* _Work instruction_: Except for the images, repeat the entries below word for word.

Collected data
**********

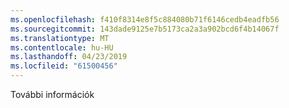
 ```yaml
---
ms.openlocfilehash: f410f8314e8f5c884080b71f6146cedb4eadfb56
ms.sourcegitcommit: 143dade9125e7b5173ca2a3a902bcd6f4b14067f
ms.translationtype: MT
ms.contentlocale: hu-HU
ms.lasthandoff: 04/23/2019
ms.locfileid: "61500456"
---
```

További információk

**********

* _Answer to this exercise_:
 ```yaml
---
ms.openlocfilehash: f410f8314e8f5c884080b71f6146cedb4eadfb56
ms.sourcegitcommit: 143dade9125e7b5173ca2a3a902bcd6f4b14067f
ms.translationtype: MT
ms.contentlocale: hu-HU
ms.lasthandoff: 04/23/2019
ms.locfileid: "61500456"
---
```

További információk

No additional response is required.